Pythagoras and Mae West |
Any reader of this blog knows that I am prone to use quotes to emphasize points and, more so, when I am writing about motivation and self-improvement. It might be a genetic thing. My great Uncle Rouben Gavoor used to collect such quotes and even had a column in The Armenian Weekly, As They Saw It, in which he would share the quotes he had collected.
I wish I had asked him about this and the root of his fascination with quotes, but my interest in such developed after he passed away. Thus, I can only speak for myself. Where Uncle Rouben favored quotes by great statesmen and leaders of movements and countries. My interest is more personal. I am interested in self-improvement and continuous improvement. Being an advocate of continuous improvement in the workplace for my entire career, it is clear that motivation is a necessary part. It is a most necessary part at the beginning when an organization is taking its first tenuous steps in the transformation of the culture. It is also clear that it is not sufficient, motivation is much more helpful in the beginning than in the long haul.
If we liken this to the field of economics where that discipline is divided into macro and microeconomics. Uncle Rouben’s was interested in quotations in the macro sense: the world and nations. My interest in both economics and quotations is definitely micro: firms, households, and individuals. My interest in quotes attributed to the famous, near famous, and the relatively unknown have become more and more micro over time. That is simply I am at the me, myself, and I level i.e. self-improvement. I also believe I am better at helping organizations change and improve, rather than myself.
So, I am looking for the right motivational quotes to help myself get going and improve just about everything I do. And to boot, I have the classic cognitive bias of believing that once found, the right motivational quote will in the flip of a switch place me immediately on the right path and keep me from ever wavering. Heck, I should be collecting quotes on folly and delusion (insert a rolling on the floor laughing emoji here).
Like most interests, avocations, and hobbies, the internet, specifically Google and now AI, has enabled and accelerated my fascination with motivational quotes beyond anything I would have done on my own. Websites like BrainyQuotes, A-Z Quotes and others have been amazingly helpful. Lately, there are reels galore that collect and post the motivational wisdom of the ages with video, music, and AI narration that intensify the impact of the quotes even more. Here is an example of quotes from one such reel I ran across in September. Sadly, I did not copy the URL for it.

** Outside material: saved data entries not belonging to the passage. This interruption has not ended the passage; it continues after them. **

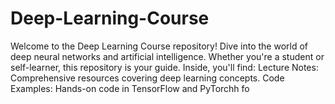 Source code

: # Deep-Learning-Course
Welcome to the Deep Learning Course repository! Dive into the world of deep neural networks and artificial intelligence. Whether you're a student or self-learner, this repository is your guide.  Inside, you'll find:  Lecture Notes: Comprehensive resources covering deep learning concepts. Code Examples: Hands-on code in TensorFlow and PyTorchh fo
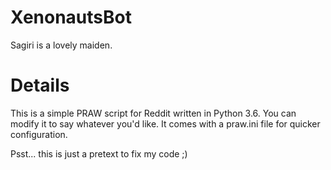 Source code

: # XenonautsBot
Sagiri is a lovely maiden.

# Details
This is a simple PRAW script for Reddit written in Python 3.6. You can modify it to say whatever you'd like.
It comes with a praw.ini file for quicker configuration.

Psst... this is just a pretext to fix my code ;)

There are eight quotes though none of the quotes were attributed to who said or wrote them. Google AI helped with the attributions:
- Worrying is like paying a debt you don’t owe ~ Mark Twain
- Almost nothing material is needed for a happy life for he who understood existence. ~ Marcus Aurelius
- We suffer more in our imagination than in reality. ~ Seneca
- No man is free that cannot control himself. ~ Pythagoras
- True happiness is to enjoy the present, without anxious dependence upon the future. ~ Seneca.

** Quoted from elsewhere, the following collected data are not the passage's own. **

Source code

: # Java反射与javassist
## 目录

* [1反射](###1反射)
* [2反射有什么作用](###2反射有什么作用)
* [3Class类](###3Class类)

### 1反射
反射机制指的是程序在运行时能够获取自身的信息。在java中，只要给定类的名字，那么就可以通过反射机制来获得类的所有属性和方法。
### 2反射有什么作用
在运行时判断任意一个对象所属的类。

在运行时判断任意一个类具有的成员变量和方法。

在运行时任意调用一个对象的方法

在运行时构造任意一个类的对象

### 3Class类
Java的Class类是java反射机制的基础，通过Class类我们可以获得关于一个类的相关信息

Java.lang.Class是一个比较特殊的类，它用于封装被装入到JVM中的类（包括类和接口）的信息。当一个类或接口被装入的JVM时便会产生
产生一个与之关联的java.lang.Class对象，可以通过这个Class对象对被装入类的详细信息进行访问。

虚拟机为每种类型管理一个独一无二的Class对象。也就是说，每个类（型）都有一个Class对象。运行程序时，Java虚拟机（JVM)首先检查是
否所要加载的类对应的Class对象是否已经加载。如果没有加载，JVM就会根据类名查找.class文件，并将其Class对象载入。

- It may seem difficult at first, but all things are difficult at first. ~ Miyamoto Musashi
- No amount of anxiety makes any difference to anything that is going to happen. ~ Alan Watts
-
Everyone
must choose one of two pains: the pain of discipline or the pain
of regret. ~ Jim Rohn
This morning, I saw this reel from The Wise Said - 9 of the smartest quotes ever said:
- Care what other people think, and you will always be their prisoner. ~ Lao Tzu
- It is never too late to be what you might have been. ~ George Eliot
- Our life is what our thoughts make it. ~ Marcus Aurelius
- Thinking is difficult, that’s why most people judge. ~ Carl Jung
- We suffer more in our imagination than in reality. ~ Seneca
- A fool is known by speech and a wise man by silence. ~ Pythagoras
- If you are the smartest person in the room, then you are in the wrong room. ~ Confucius
- The quieter you become, the more you are able to hear. ~ Rumi
-
You
only live once, but if you do it right, once is enough. ~ Mae West
Many of these are very good. I like the quotes from Seneca, Pythagoras, Marcus Aurelius, Lao Tzu, and Mark Twain. I wonder how Mae West made the list with this beautiful quote that can be interpreted both from a stoic and a libertine perspective.

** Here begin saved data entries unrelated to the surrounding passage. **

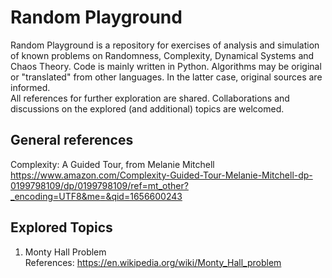 # Random Playground

Random Playground is a repository for exercises of analysis and simulation of known problems on 
Randomness, Complexity, Dynamical Systems and Chaos Theory. Code is mainly written in Python. Algorithms may be original or "translated" from other languages.
In the latter case, original sources are informed. \
All references for further exploration are shared. Collaborations and discussions on the explored (and additional) topics are welcomed.

## General references

Complexity: A Guided Tour, from Melanie Mitchell \
https://www.amazon.com/Complexity-Guided-Tour-Melanie-Mitchell-dp-0199798109/dp/0199798109/ref=mt_other?_encoding=UTF8&me=&qid=1656600243

## Explored Topics

1. Monty Hall Problem \
References:
https://en.wikipedia.org/wiki/Monty_Hall_problem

Lastly Jim Rohn and Miyamoto Musashi, acknowledge the reality of what
I called the ‘long haul’ in any change process . The pain and difficulty they speak of it the
effort to stay the course until the desired goal or becomes a
routine modus operandi displacing the old… the pain of discipline versus the pain of regret…
the trade-off of what you want right now for what you want long term. This is and has been my lifelong challenge. Per George Eliot, it is never too late to change.